### Instructions for the task
Each line of the data should be duplicated precisely.

### Available data
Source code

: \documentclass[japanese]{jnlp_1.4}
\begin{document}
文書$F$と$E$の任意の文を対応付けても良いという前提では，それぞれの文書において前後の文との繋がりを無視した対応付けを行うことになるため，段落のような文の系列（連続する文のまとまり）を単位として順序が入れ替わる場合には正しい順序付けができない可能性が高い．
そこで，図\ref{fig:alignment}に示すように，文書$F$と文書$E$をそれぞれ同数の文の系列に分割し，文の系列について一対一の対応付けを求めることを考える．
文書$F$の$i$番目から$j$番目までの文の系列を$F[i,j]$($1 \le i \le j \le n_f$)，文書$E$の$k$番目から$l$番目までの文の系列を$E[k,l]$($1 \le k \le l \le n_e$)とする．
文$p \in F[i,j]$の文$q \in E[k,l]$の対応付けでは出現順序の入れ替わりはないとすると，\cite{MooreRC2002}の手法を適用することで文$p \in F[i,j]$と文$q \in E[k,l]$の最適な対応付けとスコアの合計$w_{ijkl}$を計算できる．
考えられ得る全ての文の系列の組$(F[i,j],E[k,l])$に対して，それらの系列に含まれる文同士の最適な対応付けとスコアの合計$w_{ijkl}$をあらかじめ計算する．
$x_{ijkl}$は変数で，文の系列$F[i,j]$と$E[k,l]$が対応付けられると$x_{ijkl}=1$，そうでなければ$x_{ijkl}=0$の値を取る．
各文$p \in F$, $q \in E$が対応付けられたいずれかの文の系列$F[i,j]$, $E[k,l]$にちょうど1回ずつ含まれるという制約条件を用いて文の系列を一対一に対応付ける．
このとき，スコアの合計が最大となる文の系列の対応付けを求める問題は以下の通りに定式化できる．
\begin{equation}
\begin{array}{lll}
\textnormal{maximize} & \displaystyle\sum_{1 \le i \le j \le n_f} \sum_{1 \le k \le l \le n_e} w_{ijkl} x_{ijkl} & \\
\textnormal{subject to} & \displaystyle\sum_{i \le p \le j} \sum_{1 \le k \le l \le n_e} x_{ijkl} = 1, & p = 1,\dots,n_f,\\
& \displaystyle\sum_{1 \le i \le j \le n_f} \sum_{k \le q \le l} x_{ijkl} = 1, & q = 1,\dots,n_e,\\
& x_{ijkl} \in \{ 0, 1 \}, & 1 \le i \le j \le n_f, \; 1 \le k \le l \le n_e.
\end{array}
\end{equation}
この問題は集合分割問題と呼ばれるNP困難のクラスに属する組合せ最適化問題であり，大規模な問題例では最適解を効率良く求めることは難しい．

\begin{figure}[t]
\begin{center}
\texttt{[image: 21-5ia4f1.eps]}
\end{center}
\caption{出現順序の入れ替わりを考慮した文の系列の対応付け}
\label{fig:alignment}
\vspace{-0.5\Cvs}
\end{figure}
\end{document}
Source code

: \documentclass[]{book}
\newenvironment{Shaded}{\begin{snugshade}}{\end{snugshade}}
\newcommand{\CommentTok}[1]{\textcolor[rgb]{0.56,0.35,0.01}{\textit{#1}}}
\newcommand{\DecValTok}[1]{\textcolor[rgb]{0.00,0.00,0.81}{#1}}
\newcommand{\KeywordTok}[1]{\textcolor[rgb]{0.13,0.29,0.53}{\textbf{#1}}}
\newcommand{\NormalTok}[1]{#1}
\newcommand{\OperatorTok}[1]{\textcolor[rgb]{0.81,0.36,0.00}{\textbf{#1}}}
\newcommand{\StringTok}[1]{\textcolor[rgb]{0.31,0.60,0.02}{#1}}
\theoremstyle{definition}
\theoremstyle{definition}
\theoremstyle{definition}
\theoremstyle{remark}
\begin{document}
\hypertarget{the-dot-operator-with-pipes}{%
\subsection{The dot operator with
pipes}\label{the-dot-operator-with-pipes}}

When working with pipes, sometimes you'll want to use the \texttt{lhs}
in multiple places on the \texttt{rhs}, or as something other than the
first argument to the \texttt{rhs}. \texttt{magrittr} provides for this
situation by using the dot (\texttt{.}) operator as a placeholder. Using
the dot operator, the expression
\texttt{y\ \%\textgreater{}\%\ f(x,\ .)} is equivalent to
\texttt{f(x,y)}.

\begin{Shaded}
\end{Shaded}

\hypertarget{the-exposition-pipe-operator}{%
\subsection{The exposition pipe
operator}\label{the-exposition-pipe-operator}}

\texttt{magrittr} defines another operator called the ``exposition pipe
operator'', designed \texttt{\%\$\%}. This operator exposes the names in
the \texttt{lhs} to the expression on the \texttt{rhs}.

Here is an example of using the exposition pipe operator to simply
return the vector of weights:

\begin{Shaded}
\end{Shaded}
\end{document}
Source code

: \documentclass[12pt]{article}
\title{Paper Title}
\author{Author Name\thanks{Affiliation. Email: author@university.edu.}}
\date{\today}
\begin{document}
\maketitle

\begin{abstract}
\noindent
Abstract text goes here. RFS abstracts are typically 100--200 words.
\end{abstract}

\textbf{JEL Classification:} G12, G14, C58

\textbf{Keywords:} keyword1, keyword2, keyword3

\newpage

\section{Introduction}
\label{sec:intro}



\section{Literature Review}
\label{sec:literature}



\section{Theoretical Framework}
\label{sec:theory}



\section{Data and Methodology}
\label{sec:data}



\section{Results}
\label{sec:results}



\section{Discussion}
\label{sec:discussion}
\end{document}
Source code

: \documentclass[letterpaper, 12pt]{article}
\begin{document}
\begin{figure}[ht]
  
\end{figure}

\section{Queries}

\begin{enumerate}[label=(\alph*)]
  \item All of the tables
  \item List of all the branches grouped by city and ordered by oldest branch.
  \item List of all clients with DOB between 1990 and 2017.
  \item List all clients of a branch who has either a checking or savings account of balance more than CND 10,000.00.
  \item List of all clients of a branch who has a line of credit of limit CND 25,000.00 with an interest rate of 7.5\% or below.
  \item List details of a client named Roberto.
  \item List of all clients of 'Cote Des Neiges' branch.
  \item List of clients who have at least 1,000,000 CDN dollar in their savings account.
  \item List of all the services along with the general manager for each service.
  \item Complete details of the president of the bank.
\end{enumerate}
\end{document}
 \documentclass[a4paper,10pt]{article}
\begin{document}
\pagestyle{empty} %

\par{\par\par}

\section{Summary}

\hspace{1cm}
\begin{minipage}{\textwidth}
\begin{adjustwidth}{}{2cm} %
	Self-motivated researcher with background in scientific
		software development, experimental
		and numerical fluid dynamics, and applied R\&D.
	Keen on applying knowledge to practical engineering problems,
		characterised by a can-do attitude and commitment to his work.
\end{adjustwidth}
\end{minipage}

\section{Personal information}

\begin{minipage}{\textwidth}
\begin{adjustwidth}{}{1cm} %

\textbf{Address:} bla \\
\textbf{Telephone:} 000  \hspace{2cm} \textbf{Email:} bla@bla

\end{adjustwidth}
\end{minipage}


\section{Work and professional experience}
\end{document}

### Finished task
Source code

: \documentclass[japanese]{jnlp_1.4}
\begin{document}
文書$F$と$E$の任意の文を対応付けても良いという前提では，それぞれの文書において前後の文との繋がりを無視した対応付けを行うことになるため，段落のような文の系列（連続する文のまとまり）を単位として順序が入れ替わる場合には正しい順序付けができない可能性が高い．
そこで，図\ref{fig:alignment}に示すように，文書$F$と文書$E$をそれぞれ同数の文の系列に分割し，文の系列について一対一の対応付けを求めることを考える．
文書$F$の$i$番目から$j$番目までの文の系列を$F[i,j]$($1 \le i \le j \le n_f$)，文書$E$の$k$番目から$l$番目までの文の系列を$E[k,l]$($1 \le k \le l \le n_e$)とする．
文$p \in F[i,j]$の文$q \in E[k,l]$の対応付けでは出現順序の入れ替わりはないとすると，\cite{MooreRC2002}の手法を適用することで文$p \in F[i,j]$と文$q \in E[k,l]$の最適な対応付けとスコアの合計$w_{ijkl}$を計算できる．
考えられ得る全ての文の系列の組$(F[i,j],E[k,l])$に対して，それらの系列に含まれる文同士の最適な対応付けとスコアの合計$w_{ijkl}$をあらかじめ計算する．
$x_{ijkl}$は変数で，文の系列$F[i,j]$と$E[k,l]$が対応付けられると$x_{ijkl}=1$，そうでなければ$x_{ijkl}=0$の値を取る．
各文$p \in F$, $q \in E$が対応付けられたいずれかの文の系列$F[i,j]$, $E[k,l]$にちょうど1回ずつ含まれるという制約条件を用いて文の系列を一対一に対応付ける．
このとき，スコアの合計が最大となる文の系列の対応付けを求める問題は以下の通りに定式化できる．
\begin{equation}
\begin{array}{lll}
\textnormal{maximize} & \displaystyle\sum_{1 \le i \le j \le n_f} \sum_{1 \le k \le l \le n_e} w_{ijkl} x_{ijkl} & \\
\textnormal{subject to} & \displaystyle\sum_{i \le p \le j} \sum_{1 \le k \le l \le n_e} x_{ijkl} = 1, & p = 1,\dots,n_f,\\
& \displaystyle\sum_{1 \le i \le j \le n_f} \sum_{k \le q \le l} x_{ijkl} = 1, & q = 1,\dots,n_e,\\
& x_{ijkl} \in \{ 0, 1 \}, & 1 \le i \le j \le n_f, \; 1 \le k \le l \le n_e.
\end{array}
\end{equation}
この問題は集合分割問題と呼ばれるNP困難のクラスに属する組合せ最適化問題であり，大規模な問題例では最適解を効率良く求めることは難しい．

\begin{figure}[t]
\begin{center}
\texttt{[image: 21-5ia4f1.eps]}
\end{center}
\caption{出現順序の入れ替わりを考慮した文の系列の対応付け}
\label{fig:alignment}
\vspace{-0.5\Cvs}
\end{figure}
\end{document}
Source code

: \documentclass[]{book}
\newenvironment{Shaded}{\begin{snugshade}}{\end{snugshade}}
\newcommand{\CommentTok}[1]{\textcolor[rgb]{0.56,0.35,0.01}{\textit{#1}}}
\newcommand{\DecValTok}[1]{\textcolor[rgb]{0.00,0.00,0.81}{#1}}
\newcommand{\KeywordTok}[1]{\textcolor[rgb]{0.13,0.29,0.53}{\textbf{#1}}}
\newcommand{\NormalTok}[1]{#1}
\newcommand{\OperatorTok}[1]{\textcolor[rgb]{0.81,0.36,0.00}{\textbf{#1}}}
\newcommand{\StringTok}[1]{\textcolor[rgb]{0.31,0.60,0.02}{#1}}
\theoremstyle{definition}
\theoremstyle{definition}
\theoremstyle{definition}
\theoremstyle{remark}
\begin{document}
\hypertarget{the-dot-operator-with-pipes}{%
\subsection{The dot operator with
pipes}\label{the-dot-operator-with-pipes}}

When working with pipes, sometimes you'll want to use the \texttt{lhs}
in multiple places on the \texttt{rhs}, or as something other than the
first argument to the \texttt{rhs}. \texttt{magrittr} provides for this
situation by using the dot (\texttt{.}) operator as a placeholder. Using
the dot operator, the expression
\texttt{y\ \%\textgreater{}\%\ f(x,\ .)} is equivalent to
\texttt{f(x,y)}.

\begin{Shaded}
\end{Shaded}

\hypertarget{the-exposition-pipe-operator}{%
\subsection{The exposition pipe
operator}\label{the-exposition-pipe-operator}}

\texttt{magrittr} defines another operator called the ``exposition pipe
operator'', designed \texttt{\%\$\%}. This operator exposes the names in
the \texttt{lhs} to the expression on the \texttt{rhs}.

Here is an example of using the exposition pipe operator to simply
return the vector of weights:

\begin{Shaded}
\end{Shaded}
\end{document}
Source code

: \documentclass[12pt]{article}
\title{Paper Title}
\author{Author Name\thanks{Affiliation. Email: author@university.edu.}}
\date{\today}
\begin{document}
\maketitle

\begin{abstract}
\noindent
Abstract text goes here. RFS abstracts are typically 100--200 words.
\end{abstract}

\textbf{JEL Classification:} G12, G14, C58

\textbf{Keywords:} keyword1, keyword2, keyword3

\newpage

\section{Introduction}
\label{sec:intro}



\section{Literature Review}
\label{sec:literature}



\section{Theoretical Framework}
\label{sec:theory}



\section{Data and Methodology}
\label{sec:data}



\section{Results}
\label{sec:results}



\section{Discussion}
\label{sec:discussion}
\end{document}
Source code

: \documentclass[letterpaper, 12pt]{article}
\begin{document}
\begin{figure}[ht]
  
\end{figure}

\section{Queries}

\begin{enumerate}[label=(\alph*)]
  \item All of the tables
  \item List of all the branches grouped by city and ordered by oldest branch.
  \item List of all clients with DOB between 1990 and 2017.
  \item List all clients of a branch who has either a checking or savings account of balance more than CND 10,000.00.
  \item List of all clients of a branch who has a line of credit of limit CND 25,000.00 with an interest rate of 7.5\% or below.
  \item List details of a client named Roberto.
  \item List of all clients of 'Cote Des Neiges' branch.
  \item List of clients who have at least 1,000,000 CDN dollar in their savings account.
  \item List of all the services along with the general manager for each service.
  \item Complete details of the president of the bank.
\end{enumerate}
\end{document}
 \documentclass[a4paper,10pt]{article}
\begin{document}
\pagestyle{empty} %

\par{\par\par}

\section{Summary}

\hspace{1cm}
\begin{minipage}{\textwidth}
\begin{adjustwidth}{}{2cm} %
	Self-motivated researcher with background in scientific
		software development, experimental
		and numerical fluid dynamics, and applied R\&D.
	Keen on applying knowledge to practical engineering problems,
		characterised by a can-do attitude and commitment to his work.
\end{adjustwidth}
\end{minipage}

\section{Personal information}

\begin{minipage}{\textwidth}
\begin{adjustwidth}{}{1cm} %

\textbf{Address:} bla \\
\textbf{Telephone:} 000  \hspace{2cm} \textbf{Email:} bla@bla

\end{adjustwidth}
\end{minipage}


\section{Work and professional experience}
\end{document}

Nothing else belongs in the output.